Divertissement

Pourquoi « Antebellum » est un gâchis

Sorti en septembre dernier dans les salles françaises, Antebellum a suscité de multiples critiques et débats sur la toile. Pour certains, il s’agit là du digne successeur de Get Out ou Twelve Years a slave, pour d’autres, le long métrage n’est rien d’autre qu’un tollé desservant la cause anti-raciste.

Un concept monstrueusement génial

L’idée scénaristique est tout bonnement parfaite.
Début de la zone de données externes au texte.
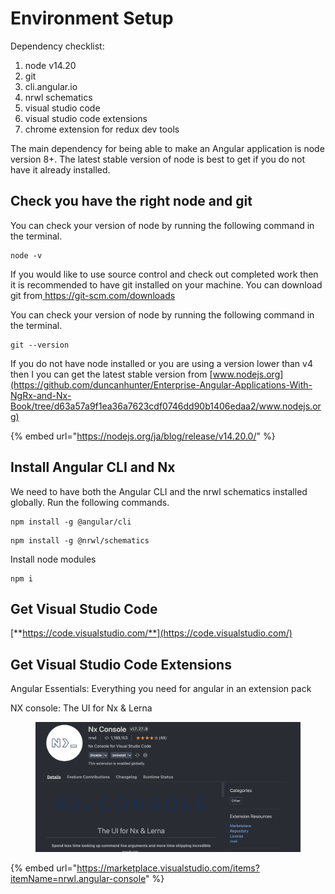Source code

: # Environment Setup

Dependency checklist:

1. node v14.20
2. git
3. cli.angular.io
4. nrwl schematics
5. visual studio code
6. visual studio code extensions
7. chrome extension for redux dev tools

The main dependency for being able to make an Angular application is node version 8+. The latest stable version of node is best to get if you do not have it already installed.



## Check you have the right node and git

You can check your version of node by running the following command in the terminal.

```
node -v
```

If you would like to use source control and check out completed work then it is recommended to have git installed on your machine. You can download git from[ https://git-scm.com/downloads ](https://git-scm.com/downloads)

You can check your version of node by running the following command in the terminal.

```
git --version
```

If you do not have node installed or you are using a version lower than v4 then I you can get the latest stable version from [www.nodejs.org](https://github.com/duncanhunter/Enterprise-Angular-Applications-With-NgRx-and-Nx-Book/tree/d63a57a9f1ea36a7623cdf0746dd90b1406edaa2/www.nodejs.org)

{% embed url="https://nodejs.org/ja/blog/release/v14.20.0/" %}

## Install Angular CLI and Nx

We need to have both the Angular CLI and the nrwl schematics installed globally. Run the following commands.

```
npm install -g @angular/cli
```

```
npm install -g @nrwl/schematics
```

Install node modules

```
npm i
```

## **Get Visual Studio Code** &#x20;

[**https://code.visualstudio.com/**](https://code.visualstudio.com/)

## Get **Visual Studio Code** Extensions

Angular Essentials: Everything you need for angular in an extension pack

NX console: The UI for Nx & Lerna

<figure><img src=".gitbook/assets/image (2).png" alt=""><figcaption></figcaption></figure>

{% embed url="https://marketplace.visualstudio.com/items?itemName=nrwl.angular-console" %}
Autrice noire à succès aux USA, Veronica Henley (une Janelle Monáe brillante de talent) est soudainement extraite de son quotidien (le procédé est discutable), pour être projetée dans une autre dimension temporelle. La jeune femme se retrouve dans le passé à une époque encore coloniale, dans une plantation de coton. Piégée dans un cauchemar ou ses semblables subissent sévices corporels et injustices, elle tente alors de mener une rébellion. Antebellum est un mot latin signifiant « avant la guerre » (ante : avant, bellum : guerre), comprenez ici, avant la guerre de sécession qui frappera les Etats-Unis en 1860.

Le mécanisme de passerelle temporelle entre deux époques opposées est brillante. À mi-chemin entre le thriller et l’épouvante, cette réalisation s’attaque au racisme et fait écho à la mouvance Black Lives Matter qui secoue les Etats-Unis et l’Europe. Le passage entre les deux époques est déstabilisant, il interpelle le public et sème le malaise quant à la violence de l’ère coloniale et la servitude. Le film nous rappelle aisément (dans un registre humoristique) Case départ, avec les tordants Thomas Ngijol et Fabrice Eboué.

La production arbore un twist à mi-parcours extrêmement surprenant, dont les secrets sont furtivement disséminés au cours de quelques scènes. Outre le concept scénaristique ingénieux, Antebellum nous gratifie de deux plans-séquences visuellement délicieux. L’esthétique et les jeux de lumière ajoutent de l’émotion et de la profondeur à l’écriture.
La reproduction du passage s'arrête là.